*How to complete this task*. Nothing in the entries may change when you repeat them, and no images may appear.

*** Records for the task

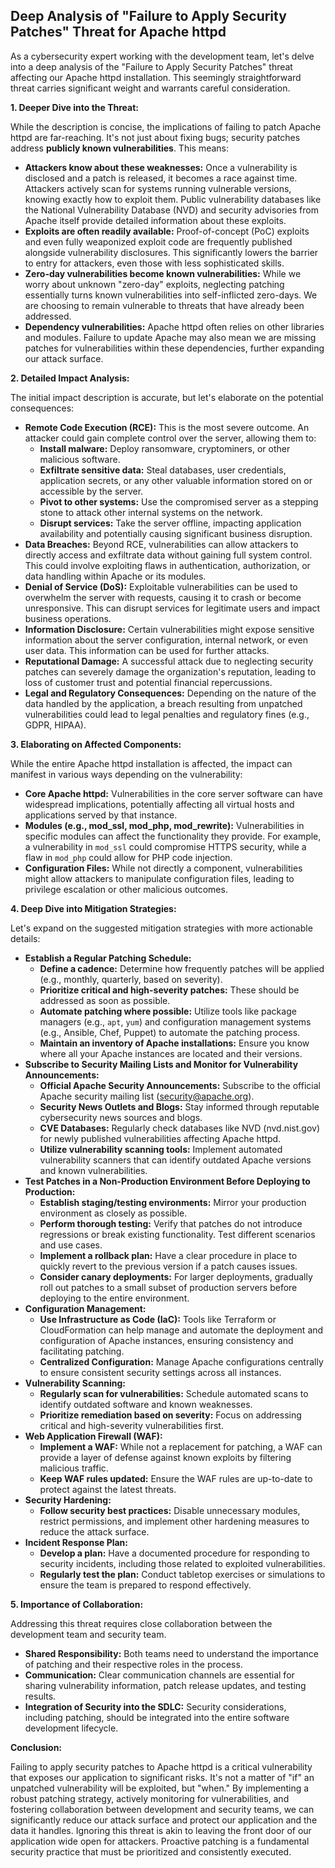 ## Deep Analysis of "Failure to Apply Security Patches" Threat for Apache httpd

As a cybersecurity expert working with the development team, let's delve into a deep analysis of the "Failure to Apply Security Patches" threat affecting our Apache httpd installation. This seemingly straightforward threat carries significant weight and warrants careful consideration.

**1. Deeper Dive into the Threat:**

While the description is concise, the implications of failing to patch Apache httpd are far-reaching. It's not just about fixing bugs; security patches address **publicly known vulnerabilities**. This means:

* **Attackers know about these weaknesses:**  Once a vulnerability is disclosed and a patch is released, it becomes a race against time. Attackers actively scan for systems running vulnerable versions, knowing exactly how to exploit them. Public vulnerability databases like the National Vulnerability Database (NVD) and security advisories from Apache itself provide detailed information about these exploits.
* **Exploits are often readily available:**  Proof-of-concept (PoC) exploits and even fully weaponized exploit code are frequently published alongside vulnerability disclosures. This significantly lowers the barrier to entry for attackers, even those with less sophisticated skills.
* **Zero-day vulnerabilities become known vulnerabilities:**  While we worry about unknown "zero-day" exploits, neglecting patching essentially turns known vulnerabilities into self-inflicted zero-days. We are choosing to remain vulnerable to threats that have already been addressed.
* **Dependency vulnerabilities:** Apache httpd often relies on other libraries and modules. Failure to update Apache may also mean we are missing patches for vulnerabilities within these dependencies, further expanding our attack surface.

**2. Detailed Impact Analysis:**

The initial impact description is accurate, but let's elaborate on the potential consequences:

* **Remote Code Execution (RCE):** This is the most severe outcome. An attacker could gain complete control over the server, allowing them to:
    * **Install malware:**  Deploy ransomware, cryptominers, or other malicious software.
    * **Exfiltrate sensitive data:** Steal databases, user credentials, application secrets, or any other valuable information stored on or accessible by the server.
    * **Pivot to other systems:** Use the compromised server as a stepping stone to attack other internal systems on the network.
    * **Disrupt services:**  Take the server offline, impacting application availability and potentially causing significant business disruption.
* **Data Breaches:**  Beyond RCE, vulnerabilities can allow attackers to directly access and exfiltrate data without gaining full system control. This could involve exploiting flaws in authentication, authorization, or data handling within Apache or its modules.
* **Denial of Service (DoS):**  Exploitable vulnerabilities can be used to overwhelm the server with requests, causing it to crash or become unresponsive. This can disrupt services for legitimate users and impact business operations.
* **Information Disclosure:**  Certain vulnerabilities might expose sensitive information about the server configuration, internal network, or even user data. This information can be used for further attacks.
* **Reputational Damage:**  A successful attack due to neglecting security patches can severely damage the organization's reputation, leading to loss of customer trust and potential financial repercussions.
* **Legal and Regulatory Consequences:**  Depending on the nature of the data handled by the application, a breach resulting from unpatched vulnerabilities could lead to legal penalties and regulatory fines (e.g., GDPR, HIPAA).

**3. Elaborating on Affected Components:**

While the entire Apache httpd installation is affected, the impact can manifest in various ways depending on the vulnerability:

* **Core Apache httpd:** Vulnerabilities in the core server software can have widespread implications, potentially affecting all virtual hosts and applications served by that instance.
* **Modules (e.g., mod_ssl, mod_php, mod_rewrite):**  Vulnerabilities in specific modules can affect the functionality they provide. For example, a vulnerability in `mod_ssl` could compromise HTTPS security, while a flaw in `mod_php` could allow for PHP code injection.
* **Configuration Files:**  While not directly a component, vulnerabilities might allow attackers to manipulate configuration files, leading to privilege escalation or other malicious outcomes.

**4. Deep Dive into Mitigation Strategies:**

Let's expand on the suggested mitigation strategies with more actionable details:

* **Establish a Regular Patching Schedule:**
    * **Define a cadence:** Determine how frequently patches will be applied (e.g., monthly, quarterly, based on severity).
    * **Prioritize critical and high-severity patches:**  These should be addressed as soon as possible.
    * **Automate patching where possible:** Utilize tools like package managers (e.g., `apt`, `yum`) and configuration management systems (e.g., Ansible, Chef, Puppet) to automate the patching process.
    * **Maintain an inventory of Apache installations:**  Ensure you know where all your Apache instances are located and their versions.
* **Subscribe to Security Mailing Lists and Monitor for Vulnerability Announcements:**
    * **Official Apache Security Announcements:** Subscribe to the official Apache security mailing list (security@apache.org).
    * **Security News Outlets and Blogs:** Stay informed through reputable cybersecurity news sources and blogs.
    * **CVE Databases:** Regularly check databases like NVD (nvd.nist.gov) for newly published vulnerabilities affecting Apache httpd.
    * **Utilize vulnerability scanning tools:** Implement automated vulnerability scanners that can identify outdated Apache versions and known vulnerabilities.
* **Test Patches in a Non-Production Environment Before Deploying to Production:**
    * **Establish staging/testing environments:**  Mirror your production environment as closely as possible.
    * **Perform thorough testing:**  Verify that patches do not introduce regressions or break existing functionality. Test different scenarios and use cases.
    * **Implement a rollback plan:**  Have a clear procedure in place to quickly revert to the previous version if a patch causes issues.
    * **Consider canary deployments:** For larger deployments, gradually roll out patches to a small subset of production servers before deploying to the entire environment.
* **Configuration Management:**
    * **Use Infrastructure as Code (IaC):** Tools like Terraform or CloudFormation can help manage and automate the deployment and configuration of Apache instances, ensuring consistency and facilitating patching.
    * **Centralized Configuration:**  Manage Apache configurations centrally to ensure consistent security settings across all instances.
* **Vulnerability Scanning:**
    * **Regularly scan for vulnerabilities:**  Schedule automated scans to identify outdated software and known weaknesses.
    * **Prioritize remediation based on severity:** Focus on addressing critical and high-severity vulnerabilities first.
* **Web Application Firewall (WAF):**
    * **Implement a WAF:** While not a replacement for patching, a WAF can provide a layer of defense against known exploits by filtering malicious traffic.
    * **Keep WAF rules updated:** Ensure the WAF rules are up-to-date to protect against the latest threats.
* **Security Hardening:**
    * **Follow security best practices:**  Disable unnecessary modules, restrict permissions, and implement other hardening measures to reduce the attack surface.
* **Incident Response Plan:**
    * **Develop a plan:**  Have a documented procedure for responding to security incidents, including those related to exploited vulnerabilities.
    * **Regularly test the plan:** Conduct tabletop exercises or simulations to ensure the team is prepared to respond effectively.

**5. Importance of Collaboration:**

Addressing this threat requires close collaboration between the development team and security team.

* **Shared Responsibility:**  Both teams need to understand the importance of patching and their respective roles in the process.
* **Communication:**  Clear communication channels are essential for sharing vulnerability information, patch release updates, and testing results.
* **Integration of Security into the SDLC:**  Security considerations, including patching, should be integrated into the entire software development lifecycle.

**Conclusion:**

Failing to apply security patches to Apache httpd is a critical vulnerability that exposes our application to significant risks. It's not a matter of "if" an unpatched vulnerability will be exploited, but "when."  By implementing a robust patching strategy, actively monitoring for vulnerabilities, and fostering collaboration between development and security teams, we can significantly reduce our attack surface and protect our application and the data it handles. Ignoring this threat is akin to leaving the front door of our application wide open for attackers. Proactive patching is a fundamental security practice that must be prioritized and consistently executed.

******

*Response to the task*.
 ## Deep Analysis of "Failure to Apply Security Patches" Threat for Apache httpd

As a cybersecurity expert working with the development team, let's delve into a deep analysis of the "Failure to Apply Security Patches" threat affecting our Apache httpd installation. This seemingly straightforward threat carries significant weight and warrants careful consideration.

**1. Deeper Dive into the Threat:**

While the description is concise, the implications of failing to patch Apache httpd are far-reaching. It's not just about fixing bugs; security patches address **publicly known vulnerabilities**. This means:

* **Attackers know about these weaknesses:**  Once a vulnerability is disclosed and a patch is released, it becomes a race against time. Attackers actively scan for systems running vulnerable versions, knowing exactly how to exploit them. Public vulnerability databases like the National Vulnerability Database (NVD) and security advisories from Apache itself provide detailed information about these exploits.
* **Exploits are often readily available:**  Proof-of-concept (PoC) exploits and even fully weaponized exploit code are frequently published alongside vulnerability disclosures. This significantly lowers the barrier to entry for attackers, even those with less sophisticated skills.
* **Zero-day vulnerabilities become known vulnerabilities:**  While we worry about unknown "zero-day" exploits, neglecting patching essentially turns known vulnerabilities into self-inflicted zero-days. We are choosing to remain vulnerable to threats that have already been addressed.
* **Dependency vulnerabilities:** Apache httpd often relies on other libraries and modules. Failure to update Apache may also mean we are missing patches for vulnerabilities within these dependencies, further expanding our attack surface.

**2. Detailed Impact Analysis:**

The initial impact description is accurate, but let's elaborate on the potential consequences:

* **Remote Code Execution (RCE):** This is the most severe outcome. An attacker could gain complete control over the server, allowing them to:
    * **Install malware:**  Deploy ransomware, cryptominers, or other malicious software.
    * **Exfiltrate sensitive data:** Steal databases, user credentials, application secrets, or any other valuable information stored on or accessible by the server.
    * **Pivot to other systems:** Use the compromised server as a stepping stone to attack other internal systems on the network.
    * **Disrupt services:**  Take the server offline, impacting application availability and potentially causing significant business disruption.
* **Data Breaches:**  Beyond RCE, vulnerabilities can allow attackers to directly access and exfiltrate data without gaining full system control. This could involve exploiting flaws in authentication, authorization, or data handling within Apache or its modules.
* **Denial of Service (DoS):**  Exploitable vulnerabilities can be used to overwhelm the server with requests, causing it to crash or become unresponsive. This can disrupt services for legitimate users and impact business operations.
* **Information Disclosure:**  Certain vulnerabilities might expose sensitive information about the server configuration, internal network, or even user data. This information can be used for further attacks.
* **Reputational Damage:**  A successful attack due to neglecting security patches can severely damage the organization's reputation, leading to loss of customer trust and potential financial repercussions.
* **Legal and Regulatory Consequences:**  Depending on the nature of the data handled by the application, a breach resulting from unpatched vulnerabilities could lead to legal penalties and regulatory fines (e.g., GDPR, HIPAA).

**3. Elaborating on Affected Components:**

While the entire Apache httpd installation is affected, the impact can manifest in various ways depending on the vulnerability:

* **Core Apache httpd:** Vulnerabilities in the core server software can have widespread implications, potentially affecting all virtual hosts and applications served by that instance.
* **Modules (e.g., mod_ssl, mod_php, mod_rewrite):**  Vulnerabilities in specific modules can affect the functionality they provide. For example, a vulnerability in `mod_ssl` could compromise HTTPS security, while a flaw in `mod_php` could allow for PHP code injection.
* **Configuration Files:**  While not directly a component, vulnerabilities might allow attackers to manipulate configuration files, leading to privilege escalation or other malicious outcomes.

**4. Deep Dive into Mitigation Strategies:**

Let's expand on the suggested mitigation strategies with more actionable details:

* **Establish a Regular Patching Schedule:**
    * **Define a cadence:** Determine how frequently patches will be applied (e.g., monthly, quarterly, based on severity).
    * **Prioritize critical and high-severity patches:**  These should be addressed as soon as possible.
    * **Automate patching where possible:** Utilize tools like package managers (e.g., `apt`, `yum`) and configuration management systems (e.g., Ansible, Chef, Puppet) to automate the patching process.
    * **Maintain an inventory of Apache installations:**  Ensure you know where all your Apache instances are located and their versions.
* **Subscribe to Security Mailing Lists and Monitor for Vulnerability Announcements:**
    * **Official Apache Security Announcements:** Subscribe to the official Apache security mailing list (security@apache.org).
    * **Security News Outlets and Blogs:** Stay informed through reputable cybersecurity news sources and blogs.
    * **CVE Databases:** Regularly check databases like NVD (nvd.nist.gov) for newly published vulnerabilities affecting Apache httpd.
    * **Utilize vulnerability scanning tools:** Implement automated vulnerability scanners that can identify outdated Apache versions and known vulnerabilities.
* **Test Patches in a Non-Production Environment Before Deploying to Production:**
    * **Establish staging/testing environments:**  Mirror your production environment as closely as possible.
    * **Perform thorough testing:**  Verify that patches do not introduce regressions or break existing functionality. Test different scenarios and use cases.
    * **Implement a rollback plan:**  Have a clear procedure in place to quickly revert to the previous version if a patch causes issues.
    * **Consider canary deployments:** For larger deployments, gradually roll out patches to a small subset of production servers before deploying to the entire environment.
* **Configuration Management:**
    * **Use Infrastructure as Code (IaC):** Tools like Terraform or CloudFormation can help manage and automate the deployment and configuration of Apache instances, ensuring consistency and facilitating patching.
    * **Centralized Configuration:**  Manage Apache configurations centrally to ensure consistent security settings across all instances.
* **Vulnerability Scanning:**
    * **Regularly scan for vulnerabilities:**  Schedule automated scans to identify outdated software and known weaknesses.
    * **Prioritize remediation based on severity:** Focus on addressing critical and high-severity vulnerabilities first.
* **Web Application Firewall (WAF):**
    * **Implement a WAF:** While not a replacement for patching, a WAF can provide a layer of defense against known exploits by filtering malicious traffic.
    * **Keep WAF rules updated:** Ensure the WAF rules are up-to-date to protect against the latest threats.
* **Security Hardening:**
    * **Follow security best practices:**  Disable unnecessary modules, restrict permissions, and implement other hardening measures to reduce the attack surface.
* **Incident Response Plan:**
    * **Develop a plan:**  Have a documented procedure for responding to security incidents, including those related to exploited vulnerabilities.
    * **Regularly test the plan:** Conduct tabletop exercises or simulations to ensure the team is prepared to respond effectively.

**5. Importance of Collaboration:**

Addressing this threat requires close collaboration between the development team and security team.

* **Shared Responsibility:**  Both teams need to understand the importance of patching and their respective roles in the process.
* **Communication:**  Clear communication channels are essential for sharing vulnerability information, patch release updates, and testing results.
* **Integration of Security into the SDLC:**  Security considerations, including patching, should be integrated into the entire software development lifecycle.

**Conclusion:**

Failing to apply security patches to Apache httpd is a critical vulnerability that exposes our application to significant risks. It's not a matter of "if" an unpatched vulnerability will be exploited, but "when."  By implementing a robust patching strategy, actively monitoring for vulnerabilities, and fostering collaboration between development and security teams, we can significantly reduce our attack surface and protect our application and the data it handles. Ignoring this threat is akin to leaving the front door of our application wide open for attackers. Proactive patching is a fundamental security practice that must be prioritized and consistently executed.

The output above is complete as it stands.